'Foi como o apocalipse', sírios recordam os 10 anos de ataque químico em Guta
Sírios que habitam áreas controladas por rebeldes recordam nesta segunda-feira (21) os 10 anos dos ataques químicos que mataram cerca de 1.400 pessoas perto de Damasco, um dos piores momentos do conflito que permanecem impunes.
"Estava em estado de choque. Senti o cheiro da morte. Encontrei muita gente ferida ou morta. Foi como o Apocalipse", disse o paramédico Mohammed Sleiman de Zamalka, no leste de Guta, relembrando o dia em que perdeu cinco familiares.
Em 21 de agosto, as forças do regime de Bashar al-Assad atacaram o leste de Guta e Muadamiyat al Sham, áreas controladas por rebeldes fora da capital.
A oposição acusou o regime de utilizar gases tóxicos no ataque, que deixou 1.400 mortos, incluindo 400 crianças, uma ação que o Governo negou.
No domingo (20), sobreviventes e ativistas se reuniram em vários locais no norte e noroeste da Síria, controlados pela oposição, para relembrar o aniversário. Em Afrin, as vítimas que sobreviveram compartilharam suas histórias enquanto crianças faziam uma pequena apresentação recriando o ocorrido.
"Não estamos organizando este evento para lembrar o massacre (...) Estamos lembrando ao mundo... de seu fracasso em apoiar a justiça e os direitos. Continuaremos a insistir na necessidade de que Bashar al-Assad seja responsabilizado", disse Mohammed Dahleh, um sobrevivente de Zamalka que ajudou a organizar o evento em Afrin.
A porta-voz co Conselho de Segurança Nacional dos Estados Unidos, Adrienne Watson, afirmou nesta segunda-feira que os ataques foram "repugnantes".
"O regime de Assad, apoiado pela Rússia, espera que o mundo esqueça as atrocidades que ocorreram na Síria. Não faremos isso", disse Watson em um comunicado.
- Trauma -
A guerra civil síria eclodiu em 2011, depois que uma repressão do governo a protestos pacíficos se transformou em um conflito mortal que atraiu potências estrangeiras e jihadistas globais.
Desde então, a guerra já deixou mais de 500 mil mortos e forçou metade da população a fugir do país.
Sleiman conta que encontrou seus familiares em um hospital.
"Encontrei meu pai e todos os vizinhos, todos com números, sem nomes. Lembro que o meu pai era o número 95. Identifiquei os corpos das pessoas que conhecia", relembrou.
Mais tarde, o paramédico de 40 anos soube que seu outro irmão, cunhada e dois sobrinhos também foram mortos no ataque.
"Cavamos uma vala comum para centenas de pessoas e as enterramos próximas umas das outras. Quando conto a história, consigo vê-la na minha frente como se fosse agora", lembrou, acrescentando que estava recebendo ajuda psicológica para lidar com o trauma.
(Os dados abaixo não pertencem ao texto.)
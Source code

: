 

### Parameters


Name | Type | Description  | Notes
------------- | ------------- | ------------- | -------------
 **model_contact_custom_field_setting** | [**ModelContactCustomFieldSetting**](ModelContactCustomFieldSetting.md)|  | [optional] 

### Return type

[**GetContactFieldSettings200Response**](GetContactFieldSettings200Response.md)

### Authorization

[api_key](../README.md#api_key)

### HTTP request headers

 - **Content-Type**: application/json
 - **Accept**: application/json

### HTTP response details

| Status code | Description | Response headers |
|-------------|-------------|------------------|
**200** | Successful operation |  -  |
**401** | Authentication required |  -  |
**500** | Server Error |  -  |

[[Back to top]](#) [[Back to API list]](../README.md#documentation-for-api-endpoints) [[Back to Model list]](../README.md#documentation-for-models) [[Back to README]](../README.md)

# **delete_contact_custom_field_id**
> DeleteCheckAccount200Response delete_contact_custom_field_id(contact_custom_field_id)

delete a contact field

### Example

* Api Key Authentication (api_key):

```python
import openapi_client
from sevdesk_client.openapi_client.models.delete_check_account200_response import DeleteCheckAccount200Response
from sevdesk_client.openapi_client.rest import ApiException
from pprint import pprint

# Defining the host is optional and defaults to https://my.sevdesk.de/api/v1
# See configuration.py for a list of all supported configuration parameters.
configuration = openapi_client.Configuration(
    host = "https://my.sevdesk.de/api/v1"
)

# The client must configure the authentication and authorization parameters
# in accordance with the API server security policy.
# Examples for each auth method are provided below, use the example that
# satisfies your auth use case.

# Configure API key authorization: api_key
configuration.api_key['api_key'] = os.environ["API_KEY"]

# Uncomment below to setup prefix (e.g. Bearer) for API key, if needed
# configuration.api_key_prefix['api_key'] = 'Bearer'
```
Em 2013, ativistas publicaram no YouTube dezenas de vídeos que supostamente mostravam os efeitos do ataque, incluindo imagens de dezenas de corpos, crianças inconscientes, pessoas espumando pela boca e médicos aparentemente dando-lhes oxigênio para ajudá-los a respirar.
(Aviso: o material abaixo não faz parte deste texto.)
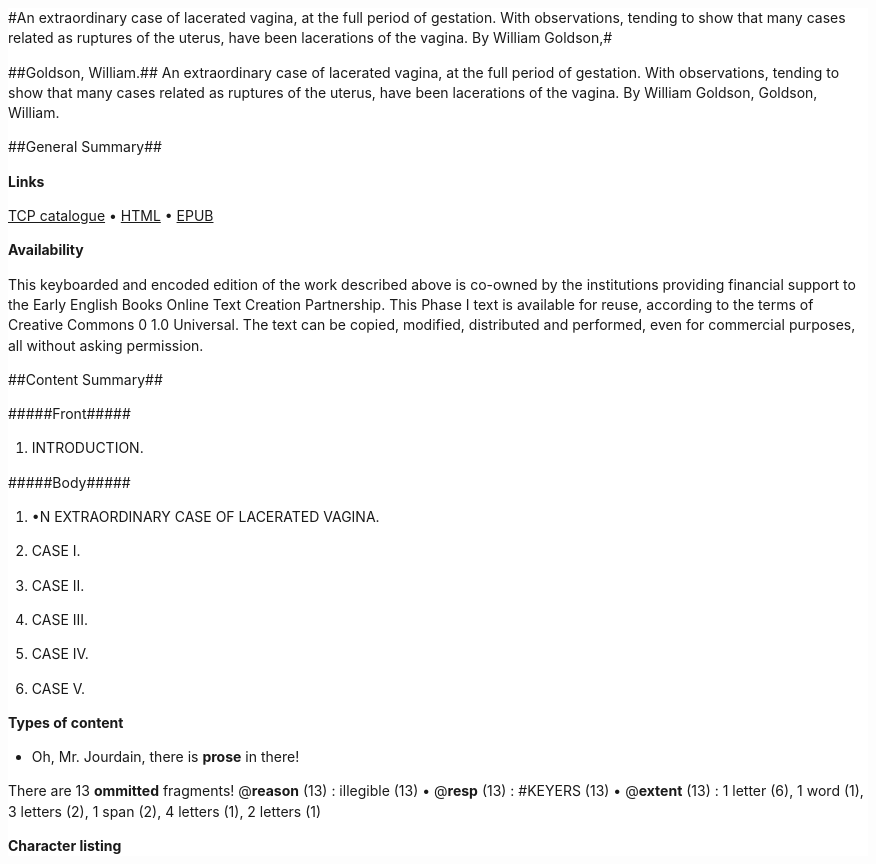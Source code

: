 #An extraordinary case of lacerated vagina, at the full period of gestation. With observations, tending to show that many cases related as ruptures of the uterus, have been lacerations of the vagina. By William Goldson,#

##Goldson, William.##
An extraordinary case of lacerated vagina, at the full period of gestation. With observations, tending to show that many cases related as ruptures of the uterus, have been lacerations of the vagina. By William Goldson,
Goldson, William.

##General Summary##

**Links**

[TCP catalogue](http://www.ota.ox.ac.uk/tcp/)  • 
[HTML](http://tei.it.ox.ac.uk/tcp/Texts-HTML/free/004/004855999.html)  • 
[EPUB](http://tei.it.ox.ac.uk/tcp/Texts-EPUB/free/004/004855999.epub)

**Availability**

This keyboarded and encoded edition of the
	       work described above is co-owned by the institutions
	       providing financial support to the Early English Books
	       Online Text Creation Partnership. This Phase I text is
	       available for reuse, according to the terms of Creative
	       Commons 0 1.0 Universal. The text can be copied,
	       modified, distributed and performed, even for
	       commercial purposes, all without asking permission.


##Content Summary##

#####Front#####

1. INTRODUCTION.

#####Body#####

1. •N EXTRAORDINARY CASE OF LACERATED VAGINA.

1. CASE I.

1. CASE II.

1. CASE III.

1. CASE IV.

1. CASE V.

**Types of content**

  * Oh, Mr. Jourdain, there is **prose** in there!

There are 13 **ommitted** fragments! 
 @__reason__ (13) : illegible (13)  •  @__resp__ (13) : #KEYERS (13)  •  @__extent__ (13) : 1 letter (6), 1 word (1), 3 letters (2), 1 span (2), 4 letters (1), 2 letters (1)

**Character listing**

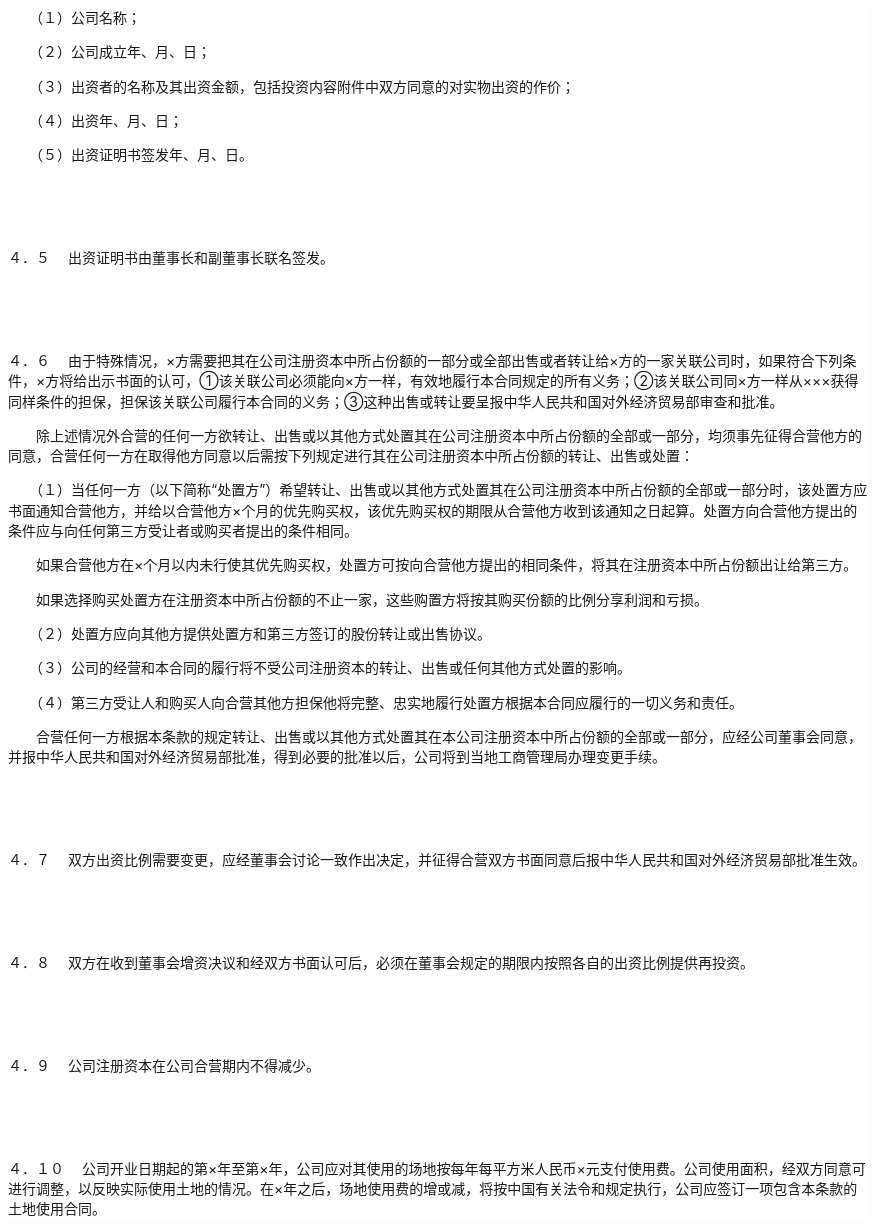 　　（１）公司名称；

　　（２）公司成立年、月、日；

　　（３）出资者的名称及其出资金额，包括投资内容附件中双方同意的对实物出资的作价；

　　（４）出资年、月、日；

　　（５）出资证明书签发年、月、日。

　　

　　

４．５　
出资证明书由董事长和副董事长联名签发。

　　

　　

４．６　
由于特殊情况，×方需要把其在公司注册资本中所占份额的一部分或全部出售或者转让给×方的一家关联公司时，如果符合下列条件，×方将给出示书面的认可，①该关联公司必须能向×方一样，有效地履行本合同规定的所有义务；②该关联公司同×方一样从×××获得同样条件的担保，担保该关联公司履行本合同的义务；③这种出售或转让要呈报中华人民共和国对外经济贸易部审查和批准。

　　除上述情况外合营的任何一方欲转让、出售或以其他方式处置其在公司注册资本中所占份额的全部或一部分，均须事先征得合营他方的同意，合营任何一方在取得他方同意以后需按下列规定进行其在公司注册资本中所占份额的转让、出售或处置：

　　（１）当任何一方（以下简称“处置方”）希望转让、出售或以其他方式处置其在公司注册资本中所占份额的全部或一部分时，该处置方应书面通知合营他方，并给以合营他方×个月的优先购买权，该优先购买权的期限从合营他方收到该通知之日起算。处置方向合营他方提出的条件应与向任何第三方受让者或购买者提出的条件相同。

　　如果合营他方在×个月以内未行使其优先购买权，处置方可按向合营他方提出的相同条件，将其在注册资本中所占份额出让给第三方。

　　如果选择购买处置方在注册资本中所占份额的不止一家，这些购置方将按其购买份额的比例分享利润和亏损。

　　（２）处置方应向其他方提供处置方和第三方签订的股份转让或出售协议。

　　（３）公司的经营和本合同的履行将不受公司注册资本的转让、出售或任何其他方式处置的影响。

　　（４）第三方受让人和购买人向合营其他方担保他将完整、忠实地履行处置方根据本合同应履行的一切义务和责任。

　　合营任何一方根据本条款的规定转让、出售或以其他方式处置其在本公司注册资本中所占份额的全部或一部分，应经公司董事会同意，并报中华人民共和国对外经济贸易部批准，得到必要的批准以后，公司将到当地工商管理局办理变更手续。

　　

　　

４．７　
双方出资比例需要变更，应经董事会讨论一致作出决定，并征得合营双方书面同意后报中华人民共和国对外经济贸易部批准生效。

　　

　　

４．８　
双方在收到董事会增资决议和经双方书面认可后，必须在董事会规定的期限内按照各自的出资比例提供再投资。

　　

　　

４．９　
公司注册资本在公司合营期内不得减少。

　　

　　

４．１０　
公司开业日期起的第×年至第×年，公司应对其使用的场地按每年每平方米人民币×元支付使用费。公司使用面积，经双方同意可进行调整，以反映实际使用土地的情况。在×年之后，场地使用费的增或减，将按中国有关法令和规定执行，公司应签订一项包含本条款的土地使用合同。
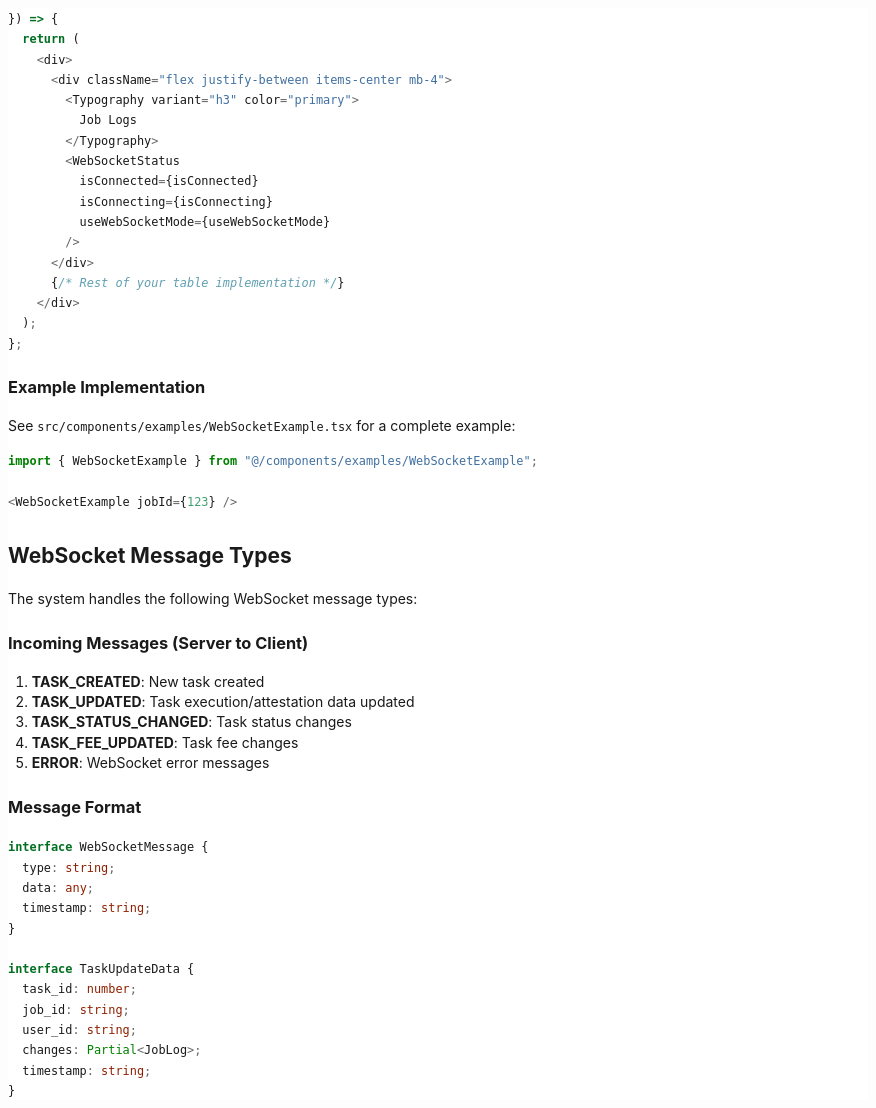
 ```typescript
}) => {
  return (
    <div>
      <div className="flex justify-between items-center mb-4">
        <Typography variant="h3" color="primary">
          Job Logs
        </Typography>
        <WebSocketStatus
          isConnected={isConnected}
          isConnecting={isConnecting}
          useWebSocketMode={useWebSocketMode}
        />
      </div>
      {/* Rest of your table implementation */}
    </div>
  );
};
```

### Example Implementation

See `src/components/examples/WebSocketExample.tsx` for a complete example:

```typescript
import { WebSocketExample } from "@/components/examples/WebSocketExample";

<WebSocketExample jobId={123} />
```

## WebSocket Message Types

The system handles the following WebSocket message types:

### Incoming Messages (Server to Client)

1. **TASK_CREATED**: New task created
2. **TASK_UPDATED**: Task execution/attestation data updated
3. **TASK_STATUS_CHANGED**: Task status changes
4. **TASK_FEE_UPDATED**: Task fee changes
5. **ERROR**: WebSocket error messages

### Message Format

```typescript
interface WebSocketMessage {
  type: string;
  data: any;
  timestamp: string;
}

interface TaskUpdateData {
  task_id: number;
  job_id: string;
  user_id: string;
  changes: Partial<JobLog>;
  timestamp: string;
}
```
As cenas geraram repulsa e condenação em todo o mundo, com um relatório subsequente da ONU afirmando que havia evidências claras de que o gás sarin havia sido utilizado.
O regime de Bashar al-Assad concordou em se juntar à Organização Mundial para a Proibição de Armas Químicas (Opaq) em 2013 e a renunciar a todas as suas armas químicas. Desde então, a Opaq culpou o regime por uma série de ataques químicos durante a guerra civil síria e, em 2021, suspendeu os direitos de voto do país após ataques com gás venenoso contra civis em 2017.